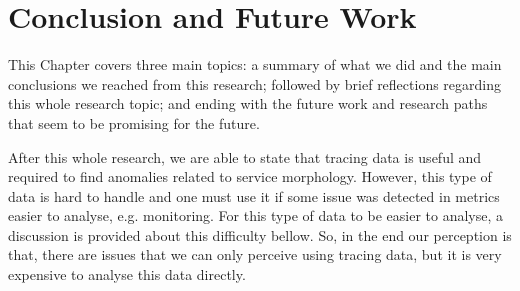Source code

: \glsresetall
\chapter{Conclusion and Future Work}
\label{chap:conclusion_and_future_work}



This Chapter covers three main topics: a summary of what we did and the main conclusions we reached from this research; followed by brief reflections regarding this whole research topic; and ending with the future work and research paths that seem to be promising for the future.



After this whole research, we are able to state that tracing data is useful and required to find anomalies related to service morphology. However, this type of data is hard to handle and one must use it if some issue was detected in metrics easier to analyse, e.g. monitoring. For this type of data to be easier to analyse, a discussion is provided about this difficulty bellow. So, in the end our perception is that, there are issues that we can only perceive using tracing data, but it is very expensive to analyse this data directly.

════════════════════

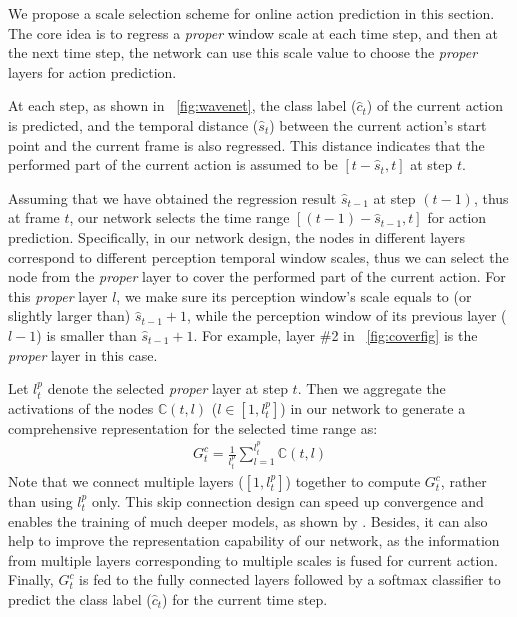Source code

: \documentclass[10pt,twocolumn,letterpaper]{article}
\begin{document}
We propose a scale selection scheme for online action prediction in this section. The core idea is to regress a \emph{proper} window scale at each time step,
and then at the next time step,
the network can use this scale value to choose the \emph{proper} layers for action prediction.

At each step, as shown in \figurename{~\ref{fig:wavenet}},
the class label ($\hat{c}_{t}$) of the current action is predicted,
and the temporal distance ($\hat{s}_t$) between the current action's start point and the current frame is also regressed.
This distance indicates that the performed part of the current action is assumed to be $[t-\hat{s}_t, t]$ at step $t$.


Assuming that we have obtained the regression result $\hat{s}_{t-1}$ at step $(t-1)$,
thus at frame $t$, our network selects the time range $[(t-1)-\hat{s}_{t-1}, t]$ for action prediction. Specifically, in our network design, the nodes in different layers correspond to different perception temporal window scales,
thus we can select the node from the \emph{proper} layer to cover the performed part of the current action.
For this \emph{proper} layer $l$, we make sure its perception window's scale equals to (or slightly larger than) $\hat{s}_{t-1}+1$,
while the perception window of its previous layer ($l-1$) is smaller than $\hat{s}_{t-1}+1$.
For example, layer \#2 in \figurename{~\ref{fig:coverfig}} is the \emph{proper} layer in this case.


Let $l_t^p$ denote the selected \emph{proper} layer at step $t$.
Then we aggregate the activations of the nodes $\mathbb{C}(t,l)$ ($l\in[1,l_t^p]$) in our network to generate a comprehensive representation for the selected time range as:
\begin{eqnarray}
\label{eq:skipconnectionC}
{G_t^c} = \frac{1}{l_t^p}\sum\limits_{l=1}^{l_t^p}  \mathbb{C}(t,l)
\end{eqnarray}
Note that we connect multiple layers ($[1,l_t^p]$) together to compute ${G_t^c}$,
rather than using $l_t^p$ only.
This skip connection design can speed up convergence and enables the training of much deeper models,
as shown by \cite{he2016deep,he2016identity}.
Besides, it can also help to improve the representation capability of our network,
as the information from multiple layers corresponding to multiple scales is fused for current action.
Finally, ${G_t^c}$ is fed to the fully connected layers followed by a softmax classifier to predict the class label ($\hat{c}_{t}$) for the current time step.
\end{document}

════════════════════

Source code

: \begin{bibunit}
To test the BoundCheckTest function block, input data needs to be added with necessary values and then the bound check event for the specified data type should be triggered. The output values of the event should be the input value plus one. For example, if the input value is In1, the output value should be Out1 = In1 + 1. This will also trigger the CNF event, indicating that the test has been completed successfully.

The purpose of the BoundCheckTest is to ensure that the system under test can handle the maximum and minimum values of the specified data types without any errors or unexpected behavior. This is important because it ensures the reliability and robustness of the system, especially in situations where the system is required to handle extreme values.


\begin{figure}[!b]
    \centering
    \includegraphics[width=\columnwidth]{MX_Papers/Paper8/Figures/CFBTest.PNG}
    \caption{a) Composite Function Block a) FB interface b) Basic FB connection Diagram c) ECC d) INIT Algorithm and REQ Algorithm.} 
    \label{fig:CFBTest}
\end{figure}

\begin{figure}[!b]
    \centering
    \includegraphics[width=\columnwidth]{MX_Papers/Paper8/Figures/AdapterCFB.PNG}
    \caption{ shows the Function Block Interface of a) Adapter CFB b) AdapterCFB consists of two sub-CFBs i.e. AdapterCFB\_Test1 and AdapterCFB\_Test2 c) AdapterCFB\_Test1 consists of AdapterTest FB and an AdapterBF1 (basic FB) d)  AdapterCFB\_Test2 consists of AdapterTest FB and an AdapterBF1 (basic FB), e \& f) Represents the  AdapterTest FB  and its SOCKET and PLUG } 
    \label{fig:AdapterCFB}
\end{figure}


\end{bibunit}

════════════════════

#### Requirement:
All lines that contain the word "required" should be copied from the listing.

#### Expected answer:
After this whole research, we are able to state that tracing data is useful and required to find anomalies related to service morphology. However, this type of data is hard to handle and one must use it if some issue was detected in metrics easier to analyse, e.g. monitoring. For this type of data to be easier to analyse, a discussion is provided about this difficulty bellow. So, in the end our perception is that, there are issues that we can only perceive using tracing data, but it is very expensive to analyse this data directly.
The purpose of the BoundCheckTest is to ensure that the system under test can handle the maximum and minimum values of the specified data types without any errors or unexpected behavior. This is important because it ensures the reliability and robustness of the system, especially in situations where the system is required to handle extreme values.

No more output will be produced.